__How to complete this task__. Among the entries that follow, tally the lines with the string "competition". Give no more than the number.

Data excerpts
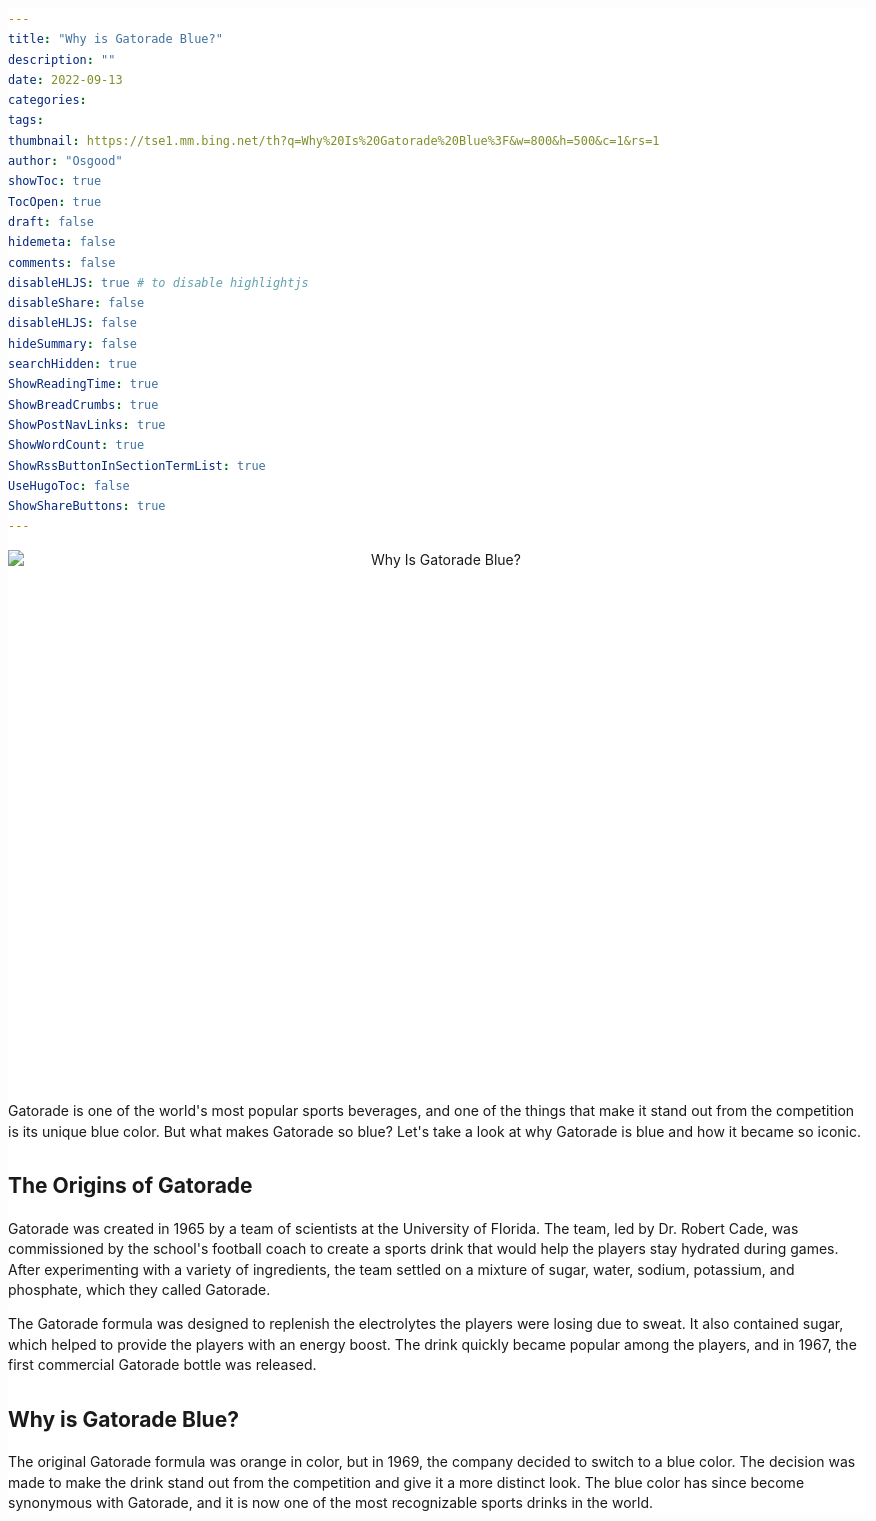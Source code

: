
 ```yaml
---
title: "Why is Gatorade Blue?"
description: ""
date: 2022-09-13
categories: 
tags: 
thumbnail: https://tse1.mm.bing.net/th?q=Why%20Is%20Gatorade%20Blue%3F&w=800&h=500&c=1&rs=1
author: "Osgood"
showToc: true
TocOpen: true
draft: false
hidemeta: false
comments: false
disableHLJS: true # to disable highlightjs
disableShare: false
disableHLJS: false
hideSummary: false
searchHidden: true
ShowReadingTime: true
ShowBreadCrumbs: true
ShowPostNavLinks: true
ShowWordCount: true
ShowRssButtonInSectionTermList: true
UseHugoToc: false
ShowShareButtons: true
---
```


<center>
	<img src="https://tse1.mm.bing.net/th?q=Why%20Is%20Gatorade%20Blue%3F&w=800&h=500&c=1&rs=1" alt="Why Is Gatorade Blue?" width="800" height="500" style="display: block; width: 100%; height: auto">
</center>

<p>Gatorade is one of the world's most popular sports beverages, and one of the things that make it stand out from the competition is its unique blue color. But what makes Gatorade so blue? Let's take a look at why Gatorade is blue and how it became so iconic.</p>

<h2>The Origins of Gatorade</h2>

<p>Gatorade was created in 1965 by a team of scientists at the University of Florida. The team, led by Dr. Robert Cade, was commissioned by the school's football coach to create a sports drink that would help the players stay hydrated during games. After experimenting with a variety of ingredients, the team settled on a mixture of sugar, water, sodium, potassium, and phosphate, which they called Gatorade.</p>

<p>The Gatorade formula was designed to replenish the electrolytes the players were losing due to sweat. It also contained sugar, which helped to provide the players with an energy boost. The drink quickly became popular among the players, and in 1967, the first commercial Gatorade bottle was released.</p>

<h2>Why is Gatorade Blue?</h2>

<p>The original Gatorade formula was orange in color, but in 1969, the company decided to switch to a blue color. The decision was made to make the drink stand out from the competition and give it a more distinct look. The blue color has since become synonymous with Gatorade, and it is now one of the most recognizable sports drinks in the world.</p>
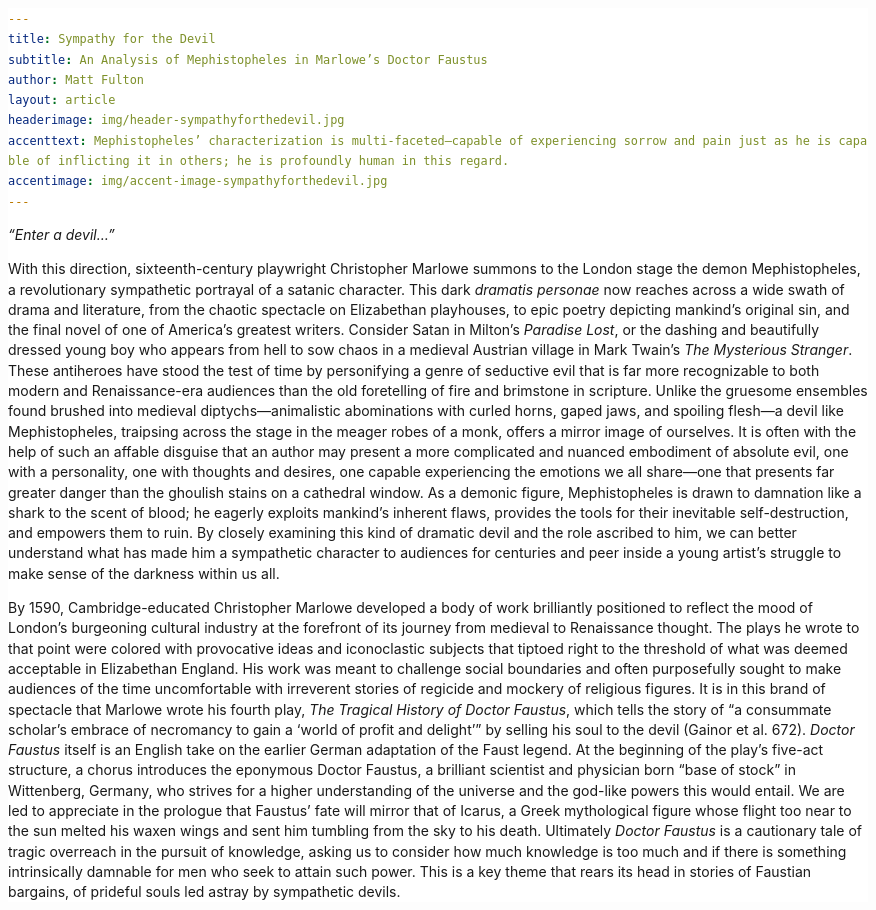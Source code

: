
 ```yaml
---
title: Sympathy for the Devil
subtitle: An Analysis of Mephistopheles in Marlowe’s Doctor Faustus
author: Matt Fulton
layout: article
headerimage: img/header-sympathyforthedevil.jpg
accenttext: Mephistopheles’ characterization is multi-faceted—capable of experiencing sorrow and pain just as he is capable of inflicting it in others; he is profoundly human in this regard.
accentimage: img/accent-image-sympathyforthedevil.jpg
---
```

*“Enter a devil…”*

With this direction, sixteenth-century playwright Christopher Marlowe summons to the London stage the demon Mephistopheles, a revolutionary sympathetic portrayal of a satanic character. This dark *dramatis personae* now reaches across a wide swath of drama and literature, from the chaotic spectacle on Elizabethan playhouses, to epic poetry depicting mankind’s original sin, and the final novel of one of America’s greatest writers. Consider Satan in Milton’s *Paradise Lost*, or the dashing and beautifully dressed young boy who appears from hell to sow chaos in a medieval Austrian village in Mark Twain’s *The Mysterious Stranger*. These antiheroes have stood the test of time by personifying a genre of seductive evil that is far more recognizable to both modern and Renaissance-era audiences than the old foretelling of fire and brimstone in scripture. Unlike the gruesome ensembles found brushed into medieval diptychs—animalistic abominations with curled horns, gaped jaws, and spoiling flesh—a devil like Mephistopheles, traipsing across the stage in the meager robes of a monk, offers a mirror image of ourselves. It is often with the help of such an affable disguise that an author may present a more complicated and nuanced embodiment of absolute evil, one with a personality, one with thoughts and desires, one capable experiencing the emotions we all share—one that presents far greater danger than the ghoulish stains on a cathedral window. As a demonic figure, Mephistopheles is drawn to damnation like a shark to the scent of blood; he eagerly exploits mankind’s inherent flaws, provides the tools for their inevitable self-destruction, and empowers them to ruin. By closely examining this kind of dramatic devil and the role ascribed to him, we can better understand what has made him a sympathetic character to audiences for centuries and peer inside a young artist’s struggle to make sense of the darkness within us all.

By 1590, Cambridge-educated Christopher Marlowe developed a body of work brilliantly positioned to reflect the mood of London’s burgeoning cultural industry at the forefront of its journey from medieval to Renaissance thought. The plays he wrote to that point were colored with provocative ideas and iconoclastic subjects that tiptoed right to the threshold of what was deemed acceptable in Elizabethan England. His work was meant to challenge social boundaries and often purposefully sought to make audiences of the time uncomfortable with irreverent stories of regicide and mockery of religious figures. It is in this brand of spectacle that Marlowe wrote his fourth play, *The Tragical History of Doctor Faustus*, which tells the story of “a consummate scholar’s embrace of necromancy to gain a ‘world of profit and delight’” by selling his soul to the devil (Gainor et al. 672). *Doctor Faustus* itself is an English take on the earlier German adaptation of the Faust legend. At the beginning of the play’s five-act structure, a chorus introduces the eponymous Doctor Faustus, a brilliant scientist and physician born “base of stock” in Wittenberg, Germany, who strives for a higher understanding of the universe and the god-like powers this would entail. We are led to appreciate in the prologue that Faustus’ fate will mirror that of Icarus, a Greek mythological figure whose flight too near to the sun melted his waxen wings and sent him tumbling from the sky to his death. Ultimately *Doctor Faustus* is a cautionary tale of tragic overreach in the pursuit of knowledge, asking us to consider how much knowledge is too much and if there is something intrinsically damnable for men who seek to attain such power. This is a key theme that rears its head in stories of Faustian bargains, of prideful souls led astray by sympathetic devils.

__Response box__. 2